- Theatrical film poster
- Directed by: S. Narayan
- Written by: Nagraj Manjule
- Screenplay by: S. Narayan
- Produced by: Rockline Venkatesh Akash Chawla
- Starring: Rinku Rajguru; Nishanth;
- Cinematography: Manohar Joshi
- Edited by: Srikanth
- Music by: Songs & Score: Ajay–Atul Additional Song: S. Narayan
- Production companies: Rockline Productions Zee Studios
- Release date: 31 March 2017;
- Country: India
- Language: Kannada

= Manasu Mallige =

2017 film by S. Narayan

Manasu Mallige is an Indian Kannada-language romantic drama film directed by S. Narayan and produced by Rockline Venkatesh and Akash Chawla. The film, a remake of Nagraj Manjule's Marathi film Sairat (2016), features Rinku Rajguru, reprising her role from the original, and Nishanth (Nataraj). The original soundtrack by Ajay–Atul has been re-used with Kannada lyrics, and the cinematography is by Manohar Joshi.

== Plot ==
The film depicts a love story between a girl of an upper caste and a boy from a lower caste; thus it comments on the caste system in India. This commentary culminates into honour killing; honour killing is prevalent in few parts of rural India as well as urban India.
== Cast ==
- Rinku Rajguru as Sanjana "Sanju" Patil
- Nishanth as Parashu
- Tanaji Galgunde
- Sourabh Kulakarni

== Soundtrack ==

The songs and background score for the film are composed by composer duo Ajay–Atul, who had scored for the original Marathi film. This marks their debut in the Kannada cinema. One additional song was composed by S. Narayan. The music was officially released on the Valentine's Day on 14 February 2017. Minister of Water Resources, M. B. Patil officially released the audio at Chamundeshwari Studios in Bengaluru.
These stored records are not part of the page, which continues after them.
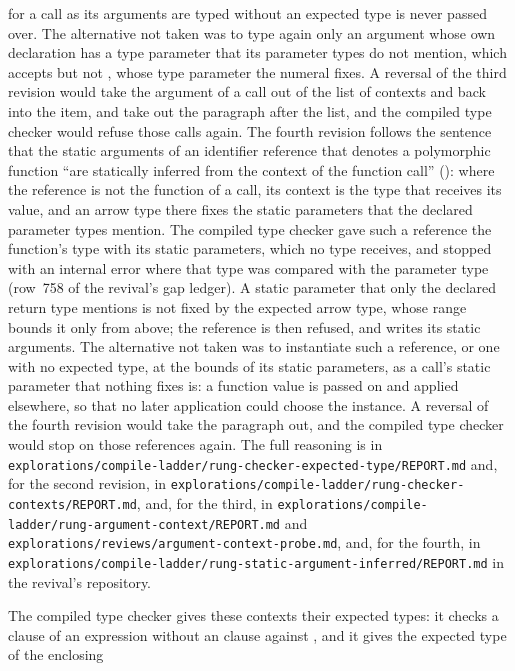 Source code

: \begin{description}
for a call as its arguments are typed without an expected type is never passed
over.
The alternative not taken was to type again only an argument whose own
declaration has a type parameter that its parameter types do not mention, which
accepts  but not ,
whose type parameter the numeral fixes.
A reversal of the third revision would take the argument of a call out of the
list of contexts and back into the item, and take out the paragraph after the
list, and the compiled type checker would refuse those calls again.
The fourth revision follows the sentence that the static arguments of an
identifier reference that denotes a polymorphic function ``are statically
inferred from the context of the function call'' (): where
the reference is not the function of a call, its context is the type that
receives its value, and an arrow type there fixes the static parameters that
the declared parameter types mention.
The compiled type checker gave such a reference the function's type with its
static parameters, which no type receives, and stopped with an internal error
where that type was compared with the parameter type (row~758 of the revival's
gap ledger).
A static parameter that only the declared return type mentions is not fixed
by the expected arrow type, whose range bounds it only from above; the
reference is then refused, and writes its static arguments.
The alternative not taken was to instantiate such a reference, or one with no
expected type, at the bounds of its static parameters, as a call's static
parameter that nothing fixes is: a function value is passed on and applied
elsewhere, so that no later application could choose the instance.
A reversal of the fourth revision would take the paragraph out, and the
compiled type checker would stop on those references again.
The full reasoning is in
\nolinkurl{explorations/compile-ladder/rung-checker-expected-type/REPORT.md}
and, for the second revision, in
\nolinkurl{explorations/compile-ladder/rung-checker-contexts/REPORT.md},
and, for the third, in
\nolinkurl{explorations/compile-ladder/rung-argument-context/REPORT.md} and
\nolinkurl{explorations/reviews/argument-context-probe.md},
and, for the fourth, in
\nolinkurl{explorations/compile-ladder/rung-static-argument-inferred/REPORT.md}
in the revival's repository.
\item[Effect] The compiled type checker gives these contexts their expected
types: it checks a clause of an  expression without an 
clause against \TYP{()}, and it gives the expected type of the enclosing

\end{description}
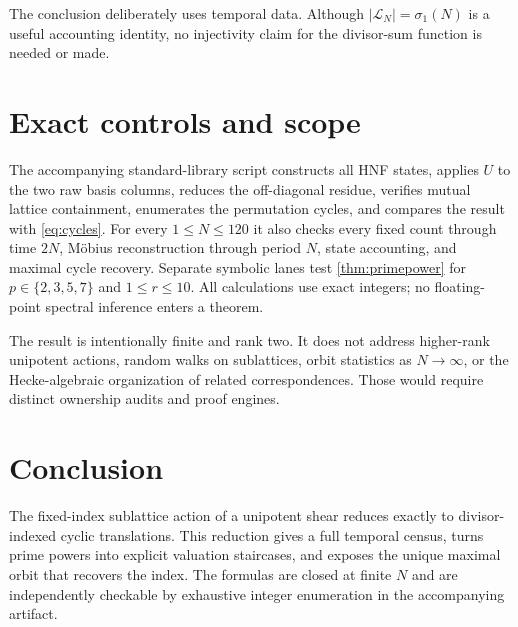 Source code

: \documentclass[11pt,a4paper]{amsart}
\newcommand{\cL}{\mathcal L}
\begin{document}
The conclusion deliberately uses temporal data.  Although
$|\cL_N|=\sigma_1(N)$ is a useful accounting identity, no injectivity claim
for the divisor-sum function is needed or made.

\section{Exact controls and scope}

The accompanying standard-library script constructs all HNF states, applies
$U$ to the two raw basis columns, reduces the off-diagonal residue, verifies
mutual lattice containment, enumerates the permutation cycles, and compares
the result with \cref{eq:cycles}.  For every
$1\leq N\leq120$ it also checks every fixed count through time $2N$,
M\"obius reconstruction through period $N$, state accounting, and maximal
cycle recovery.  Separate symbolic lanes test \cref{thm:primepower} for
$p\in\{2,3,5,7\}$ and $1\leq r\leq10$.  All calculations use exact
integers; no floating-point spectral inference enters a theorem.

The result is intentionally finite and rank two.  It does not address
higher-rank unipotent actions, random walks on sublattices, orbit statistics
as $N\to\infty$, or the Hecke-algebraic organization of related
correspondences.  Those would require distinct ownership audits and proof
engines.

\section{Conclusion}

The fixed-index sublattice action of a unipotent shear reduces exactly to
divisor-indexed cyclic translations.  This reduction gives a full temporal
census, turns prime powers into explicit valuation staircases, and exposes
the unique maximal orbit that recovers the index.  The formulas are closed
at finite $N$ and are independently checkable by exhaustive integer
enumeration in the accompanying artifact.



\end{document}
Ajay–Atul kept the original score and just added Kannada lyrics in place of the original Marathi ones. All songs have been sung by the same singers who rendered the original songs, except an additional song which has been rendered by Sonu Nigam.

| No. | Title | Lyrics | Music | Singer(s) | Length |
|---|---|---|---|---|---|
| 1. | "Yaare Neenu Parivaala" | V. Nagendra Prasad | Ajay–Atul | Ajay Gogavale |  |
| 2. | "Adaviyolage" | Kaviraj | Ajay–Atul | Shreya Ghoshal |  |
| 3. | "Ayyayyappo" | Yogaraj Bhat | Ajay–Atul | Ajay–Atul |  |
| 4. | "Thangaliya Roopa" | Pradyumna Narahalli | Ajay–Atul | Chinmayi, Ajay Gogavale |  |
| 5. | "Ee Lokavella" | K. Kalyan | S. Narayan | Sonu Nigam |  |

== Reception ==
A critic from The Times of India rated the film three out of five and wrote that "If you are a fan of romantic tales that deal with young love and the perils they face to keep it alive, this could fancy your taste. Go ahead, watch it once if you are looking for a weekend watch option". A critic from The New Indian Express wrote that "A film comes with good visuals, but the music by Ajay-Atul certainly retains the flavour of the original and can be the USP of Manasu Mallige, catering to the youth". A critic from Deccan Chronicle wrote that "As a whole, it has what a decent, good film should have - a sensible story, decent making, lovely performances, and soothing music. All is well, if it ends well!". A critic from Bangalore Mirror wrote that "Manasu Mallige is not a bad film. It has a relevant subject which makes up for its over-dependence on the original".